天狗党・・・なぜに名前が天狗・・・?納党(納豆で良かでしょうもん)なんてどうでも良いことは置いといて・・・(´ρ`)ポカーン
私は日本史の中でも幕末が好きなんですが、この後の戊辰戦争でも思う事が
>藩という独立国家の集合体・・・
それを考慮しても征夷大将軍(武士の棟梁)である徳川家の命令に従わないというのは・・・と思う事があるのですが・・・なぜですか?大義名分をかざしても改易などがあるから・・・従わないわけにもいかないのでは?天狗党をすんなり通した藩にはお咎めはなかったのですか?
投稿: DAI | 2009年11月 2日 (月) 14時02分
DAIさん、こんばんは~
おそらく、大塩平八郎のあたりで、「幕府にガタがきてるんじゃないの?」事は、皆感じていたんじゃないでしょうか?
その後、ペリーの黒船で、将軍の後継者もモメて・・・公武合体して安政の大獄やって、なんとかその権威を保とうとしますが、井伊直弼暗殺で「やっぱりダメか」っていう空気が、すでにあったと思います。

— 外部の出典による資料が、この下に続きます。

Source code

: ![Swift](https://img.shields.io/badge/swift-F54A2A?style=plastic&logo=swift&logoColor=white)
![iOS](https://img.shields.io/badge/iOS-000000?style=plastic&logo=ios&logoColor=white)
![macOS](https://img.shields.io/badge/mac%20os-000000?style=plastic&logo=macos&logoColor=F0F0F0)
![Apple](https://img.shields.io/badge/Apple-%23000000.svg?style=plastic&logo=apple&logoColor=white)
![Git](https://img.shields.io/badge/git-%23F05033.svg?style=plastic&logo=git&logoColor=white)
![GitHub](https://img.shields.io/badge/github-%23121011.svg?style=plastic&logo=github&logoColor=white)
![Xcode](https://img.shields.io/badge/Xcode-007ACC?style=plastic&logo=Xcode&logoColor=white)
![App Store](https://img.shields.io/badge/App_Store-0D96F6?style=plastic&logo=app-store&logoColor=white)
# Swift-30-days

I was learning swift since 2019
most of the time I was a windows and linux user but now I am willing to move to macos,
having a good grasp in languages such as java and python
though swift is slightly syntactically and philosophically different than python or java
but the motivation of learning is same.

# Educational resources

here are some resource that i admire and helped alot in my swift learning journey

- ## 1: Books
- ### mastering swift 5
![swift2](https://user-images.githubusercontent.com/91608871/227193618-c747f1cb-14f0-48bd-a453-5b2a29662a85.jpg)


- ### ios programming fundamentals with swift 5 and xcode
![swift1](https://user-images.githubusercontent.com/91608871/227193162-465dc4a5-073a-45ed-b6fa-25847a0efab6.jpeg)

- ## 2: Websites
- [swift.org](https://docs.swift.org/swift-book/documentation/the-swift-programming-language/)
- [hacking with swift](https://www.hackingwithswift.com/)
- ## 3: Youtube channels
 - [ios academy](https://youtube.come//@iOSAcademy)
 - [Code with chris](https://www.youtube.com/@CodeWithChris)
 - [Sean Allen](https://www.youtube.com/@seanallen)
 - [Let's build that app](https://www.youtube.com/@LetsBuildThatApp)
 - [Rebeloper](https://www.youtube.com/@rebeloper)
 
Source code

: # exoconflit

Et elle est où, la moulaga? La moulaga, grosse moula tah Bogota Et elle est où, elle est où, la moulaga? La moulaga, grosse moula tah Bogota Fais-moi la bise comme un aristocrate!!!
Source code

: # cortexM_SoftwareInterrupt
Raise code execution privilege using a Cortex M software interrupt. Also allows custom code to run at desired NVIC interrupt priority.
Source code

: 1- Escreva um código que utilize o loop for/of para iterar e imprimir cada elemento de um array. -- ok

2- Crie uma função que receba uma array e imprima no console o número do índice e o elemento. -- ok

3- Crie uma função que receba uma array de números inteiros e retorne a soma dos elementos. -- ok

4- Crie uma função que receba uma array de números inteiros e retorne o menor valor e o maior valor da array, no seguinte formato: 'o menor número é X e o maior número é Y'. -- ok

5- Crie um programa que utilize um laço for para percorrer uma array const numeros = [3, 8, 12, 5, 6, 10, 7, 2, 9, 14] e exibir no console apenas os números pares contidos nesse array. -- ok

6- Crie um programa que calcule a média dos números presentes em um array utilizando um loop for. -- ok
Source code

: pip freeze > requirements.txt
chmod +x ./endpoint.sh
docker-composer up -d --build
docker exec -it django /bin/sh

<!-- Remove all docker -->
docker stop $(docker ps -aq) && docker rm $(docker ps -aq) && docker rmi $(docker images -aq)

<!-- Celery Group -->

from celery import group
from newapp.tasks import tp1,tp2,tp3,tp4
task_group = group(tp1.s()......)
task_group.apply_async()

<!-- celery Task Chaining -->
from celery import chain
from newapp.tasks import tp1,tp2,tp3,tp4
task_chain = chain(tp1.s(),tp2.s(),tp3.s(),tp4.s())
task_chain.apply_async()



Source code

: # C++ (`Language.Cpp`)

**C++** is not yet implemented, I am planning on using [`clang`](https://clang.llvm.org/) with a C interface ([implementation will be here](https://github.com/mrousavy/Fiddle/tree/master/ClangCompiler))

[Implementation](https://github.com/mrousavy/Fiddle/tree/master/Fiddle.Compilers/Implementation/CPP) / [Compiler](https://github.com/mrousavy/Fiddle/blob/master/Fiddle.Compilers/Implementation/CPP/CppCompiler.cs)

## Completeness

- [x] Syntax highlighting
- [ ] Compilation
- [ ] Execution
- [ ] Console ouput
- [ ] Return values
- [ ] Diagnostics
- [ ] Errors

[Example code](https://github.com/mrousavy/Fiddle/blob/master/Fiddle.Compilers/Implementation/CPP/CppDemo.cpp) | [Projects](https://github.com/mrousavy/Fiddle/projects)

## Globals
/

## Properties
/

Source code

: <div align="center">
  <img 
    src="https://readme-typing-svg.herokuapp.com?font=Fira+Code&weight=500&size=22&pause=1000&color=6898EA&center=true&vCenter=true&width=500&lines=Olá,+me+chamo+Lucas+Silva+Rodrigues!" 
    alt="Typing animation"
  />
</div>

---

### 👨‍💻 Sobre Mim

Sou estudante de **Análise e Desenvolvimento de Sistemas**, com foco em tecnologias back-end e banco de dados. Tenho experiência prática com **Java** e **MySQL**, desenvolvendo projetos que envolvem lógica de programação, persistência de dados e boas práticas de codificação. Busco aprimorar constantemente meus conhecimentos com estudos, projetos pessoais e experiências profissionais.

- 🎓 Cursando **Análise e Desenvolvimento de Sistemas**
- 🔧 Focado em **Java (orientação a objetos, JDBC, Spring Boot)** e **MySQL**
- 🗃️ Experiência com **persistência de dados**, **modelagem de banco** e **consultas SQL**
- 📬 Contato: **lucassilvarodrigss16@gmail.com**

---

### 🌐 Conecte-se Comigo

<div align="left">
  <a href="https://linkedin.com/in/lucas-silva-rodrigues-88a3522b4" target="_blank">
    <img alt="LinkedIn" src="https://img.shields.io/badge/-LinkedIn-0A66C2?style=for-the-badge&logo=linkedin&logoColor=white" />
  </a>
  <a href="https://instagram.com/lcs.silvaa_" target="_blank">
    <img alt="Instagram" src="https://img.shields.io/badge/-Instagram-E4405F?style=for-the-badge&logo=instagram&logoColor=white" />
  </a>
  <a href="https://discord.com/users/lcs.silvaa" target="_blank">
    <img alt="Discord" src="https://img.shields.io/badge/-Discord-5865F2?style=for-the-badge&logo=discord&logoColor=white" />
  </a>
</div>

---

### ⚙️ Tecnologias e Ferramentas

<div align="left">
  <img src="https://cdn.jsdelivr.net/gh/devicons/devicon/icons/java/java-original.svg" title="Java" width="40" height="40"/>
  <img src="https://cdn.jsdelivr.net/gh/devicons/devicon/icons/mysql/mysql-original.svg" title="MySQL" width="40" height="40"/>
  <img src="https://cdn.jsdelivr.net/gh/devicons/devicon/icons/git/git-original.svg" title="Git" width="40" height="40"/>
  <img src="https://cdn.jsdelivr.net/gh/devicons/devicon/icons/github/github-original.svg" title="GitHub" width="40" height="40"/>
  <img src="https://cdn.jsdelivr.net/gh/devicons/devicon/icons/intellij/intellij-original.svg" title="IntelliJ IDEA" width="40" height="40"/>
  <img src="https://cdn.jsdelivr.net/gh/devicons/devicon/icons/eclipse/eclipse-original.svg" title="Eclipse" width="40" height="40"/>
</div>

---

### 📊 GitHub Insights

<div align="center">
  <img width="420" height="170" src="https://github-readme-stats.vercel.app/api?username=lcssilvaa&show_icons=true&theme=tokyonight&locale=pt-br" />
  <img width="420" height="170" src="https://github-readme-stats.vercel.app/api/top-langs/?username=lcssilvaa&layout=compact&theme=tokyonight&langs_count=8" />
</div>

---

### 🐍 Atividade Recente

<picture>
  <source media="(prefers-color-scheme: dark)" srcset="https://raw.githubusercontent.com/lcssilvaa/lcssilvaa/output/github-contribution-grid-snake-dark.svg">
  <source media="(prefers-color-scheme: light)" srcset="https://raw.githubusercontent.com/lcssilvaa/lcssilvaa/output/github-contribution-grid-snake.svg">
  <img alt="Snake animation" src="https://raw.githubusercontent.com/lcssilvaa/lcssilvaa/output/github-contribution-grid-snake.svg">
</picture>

それに、またこの先、出て来ると思いますが、耕雲斎は、あくまで「京都の慶喜に会いにいく」というテイでの行軍という事を主張していて、進攻する目的ではない事を明白にしていました。
文中にもあるように、そのために兵士の規律を徹底的に守らせ、行く先には通行願いを提出して・・・というダンドリを踏んでますので、通過させる藩のほうも、イロイロ言い訳ができたのかも知れませんね。